To configure your benchmark, change settings in the config file or use command-line options. The full list is available by running ./sebs.py benchmark invoke --help.

Regression

Additionally, we provide a regression option to execute all benchmarks on a given platform. The example below demonstrates how to run the regression suite with test input size on AWS.

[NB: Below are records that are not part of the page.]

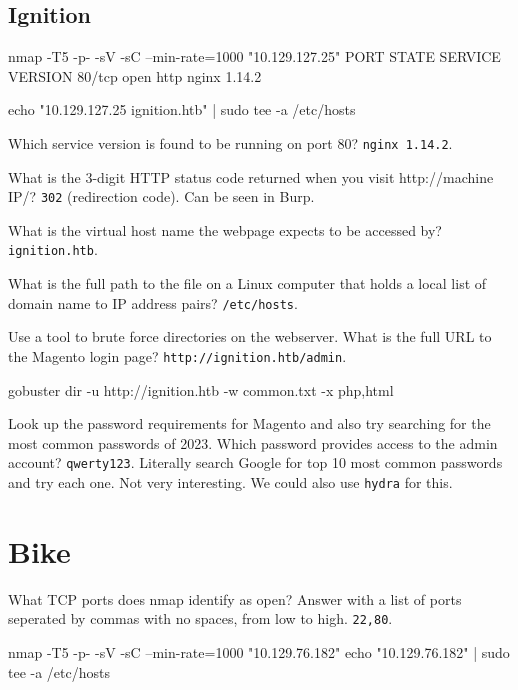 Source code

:\documentclass[a4paper,10pt]{article}
\begin{document}
\subsection{Ignition \faLinux}

\begin{bash}
nmap -T5 -p- -sV -sC --min-rate=1000 "10.129.127.25"
PORT   STATE SERVICE VERSION
80/tcp open  http    nginx 1.14.2
\end{bash}
\begin{bash}
echo "10.129.127.25  ignition.htb" | sudo tee -a /etc/hosts
\end{bash}

Which service version is found to be running on port 80? \texttt{nginx 1.14.2}.

What is the 3-digit HTTP status code returned when you visit http://{machine IP}/? \texttt{302} (redirection code). Can be seen in Burp.

What is the virtual host name the webpage expects to be accessed by? \texttt{ignition.htb}.

What is the full path to the file on a Linux computer that holds a local list of domain name to IP address pairs? \texttt{/etc/hosts}.

Use a tool to brute force directories on the webserver. What is the full URL to the Magento login page? \texttt{http://ignition.htb/admin}.
\begin{bash}
gobuster dir -u http://ignition.htb -w common.txt -x php,html
\end{bash}

Look up the password requirements for Magento and also try searching for the most common passwords of 2023. Which password provides access to the admin account? \texttt{qwerty123}. Literally search Google for top 10 most common passwords and try each one. Not very interesting. We could also use \texttt{hydra} for this.

\section{Bike \faLinux}

 What TCP ports does nmap identify as open? Answer with a list of ports seperated by commas with no spaces, from low to high. \texttt{22,80}.
\begin{bash}
nmap -T5 -p- -sV -sC --min-rate=1000 "10.129.76.182"
echo "10.129.76.182" | sudo tee -a /etc/hosts
\end{bash}
\end{document}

./sebs.py benchmark regression test --config config/example.json --deployment aws

The regression can be executed on a single benchmark as well:

./sebs.py benchmark regression test --config config/example.json --deployment aws --benchmark-name 120.uploader

Experiment

This command is used to execute benchmarks described in the paper. The example below runs the experiment perf-cost:

./sebs.py experiment invoke perf-cost --config config/example.json --deployment aws

The configuration specifies that benchmark 110.dynamic-html is executed 50 times, with 50 concurrent invocations, and both cold and warm invocations are recorded.

"perf-cost": {
    "benchmark": "110.dynamic-html",
    "experiments": ["cold", "warm"],
    "input-size": "test",
    "repetitions": 50,
    "concurrent-invocations": 50,
    "memory-sizes": [128, 256]
}

To download cloud metrics and process the invocations into a .csv file with data, run the process construct

./sebs.py experiment process perf-cost --config example.json --deployment aws

Local

In addition to the cloud deployment, we provide an opportunity to launch benchmarks locally with the help of minio storage. This allows us to conduct debugging and a local characterization of the benchmarks.

First, launch a storage instance. The command below is going to deploy a Docker container, map the container's port to port 9011 on host network, and write storage instance configuration to file out_storage.json

./sebs.py storage start minio --port 9011 --output-json out_storage.json

Then, we need to update the configuration of local deployment with information on the storage instance. The .deployment.local object in the configuration JSON needs to contain a new object storage with the data provided in the out_storage.json file. Fortunately, we can achieve automatically with a single command by using jq:

jq --argfile file1 out_storage.json '.deployment.local.storage = $file1 ' config/example.json > config/local_deployment.json

The output file will contain a JSON object that should look similar to this one:

"deployment": {
  "name": "local",
  "local": {
    "storage": {
      "address": "172.17.0.2:9000",
      "mapped_port": 9011,
      "access_key": "XXXXX",
      "secret_key": "XXXXX",
      "instance_id": "XXXXX",
      "input_buckets": [],
      "output_buckets": [],
      "type": "minio"
    }
  }
}

To launch Docker containers, use the following command - this example launches benchmark 110.dynamic-html with size test:

./sebs.py local start 110.dynamic-html test out_benchmark.json --config config/local_deployment.json --deployments 1

The output file out_benchmark.json will contain the information on containers deployed and the endpoints that can be used to invoke functions:

{
  "functions": [
    {
      "benchmark": "110.dynamic-html",
      "hash": "5ff0657337d17b0cf6156f712f697610",
      "instance_id": "e4797ae01c52ac54bfc22aece1e413130806165eea58c544b2a15c740ec7d75f",
      "name": "110.dynamic-html-python-128",
      "port": 9000,
      "triggers": [],
      "url": "172.17.0.3:9000"
    }
  ],
  "inputs": [
    {
      "random_len": 10,
      "username": "testname"
    }
  ],
  "storage: {
    ...
  }
}

In our example, we can use curl to invoke the function with provided input:

curl 172.17.0.3:9000 --request POST --data '{"random_len": 10,"username": "testname"}' --header 'Content-Type: application/json'

To stop containers, you can use the following command:

./sebs.py local stop out_benchmark.json
./sebs.py storage stop out_storage.json

The stopped containers won't be automatically removed unless the option --remove-containers has been passed to the start command.